MATERIAL SHOWN START

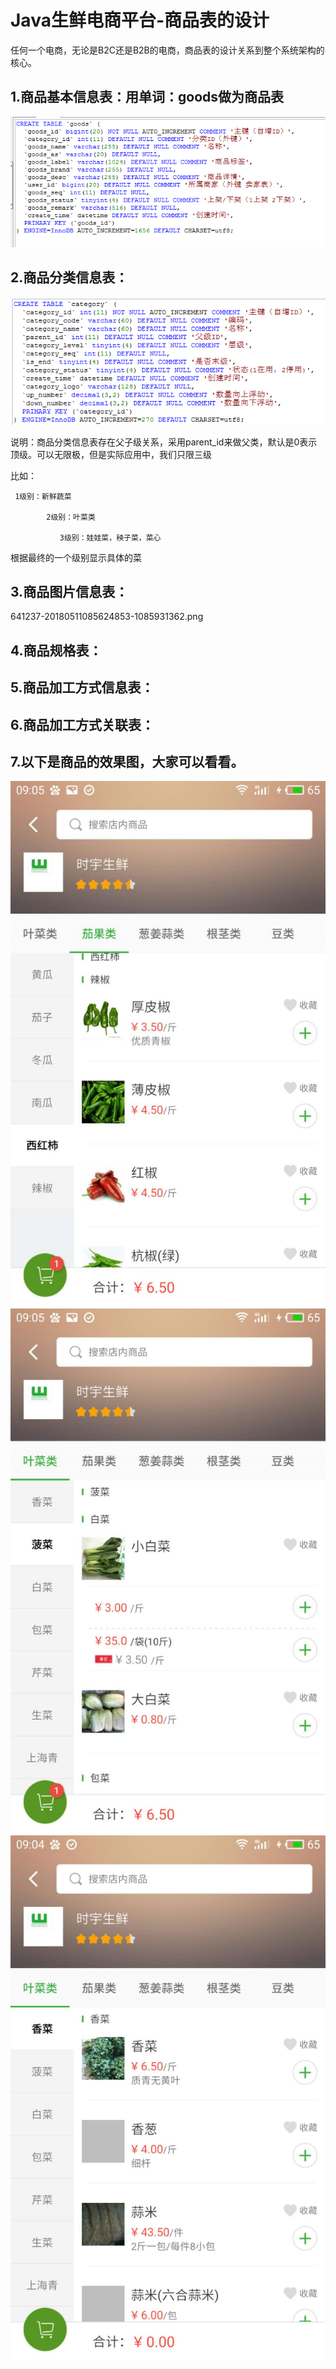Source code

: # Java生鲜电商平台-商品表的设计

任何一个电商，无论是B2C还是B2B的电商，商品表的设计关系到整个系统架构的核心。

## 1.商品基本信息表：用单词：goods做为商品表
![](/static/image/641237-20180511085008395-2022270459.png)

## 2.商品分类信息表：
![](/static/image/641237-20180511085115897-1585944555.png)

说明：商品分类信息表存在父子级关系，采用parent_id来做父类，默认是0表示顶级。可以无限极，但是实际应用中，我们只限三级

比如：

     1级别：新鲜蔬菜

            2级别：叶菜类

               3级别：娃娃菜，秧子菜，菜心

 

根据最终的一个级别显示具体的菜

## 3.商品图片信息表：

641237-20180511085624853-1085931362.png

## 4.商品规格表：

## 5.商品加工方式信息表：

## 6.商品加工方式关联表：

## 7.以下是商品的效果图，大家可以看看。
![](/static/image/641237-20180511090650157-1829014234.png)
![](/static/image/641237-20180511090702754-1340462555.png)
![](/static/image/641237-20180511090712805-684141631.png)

MATERIAL SHOWN END
MATERIAL SHOWN START

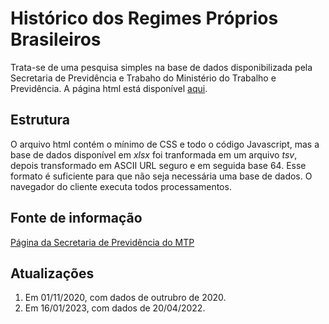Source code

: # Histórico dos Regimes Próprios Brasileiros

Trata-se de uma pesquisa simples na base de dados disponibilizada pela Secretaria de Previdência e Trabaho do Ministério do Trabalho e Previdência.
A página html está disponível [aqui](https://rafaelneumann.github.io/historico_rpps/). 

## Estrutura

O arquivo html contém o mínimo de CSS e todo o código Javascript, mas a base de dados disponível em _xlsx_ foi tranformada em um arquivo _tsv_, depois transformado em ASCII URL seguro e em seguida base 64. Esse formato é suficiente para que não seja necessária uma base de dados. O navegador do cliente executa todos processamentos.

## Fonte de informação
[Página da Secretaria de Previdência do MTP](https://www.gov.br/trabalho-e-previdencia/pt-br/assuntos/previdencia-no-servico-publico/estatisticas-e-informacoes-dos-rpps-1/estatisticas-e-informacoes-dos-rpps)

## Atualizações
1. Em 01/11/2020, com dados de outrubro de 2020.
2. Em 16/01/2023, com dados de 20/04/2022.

MATERIAL SHOWN END

**WHAT YOU NEED TO DO**. Please count how many lines of the material above include the string "https", then give that number alone.

**EXERCISE SOLUTION**. 2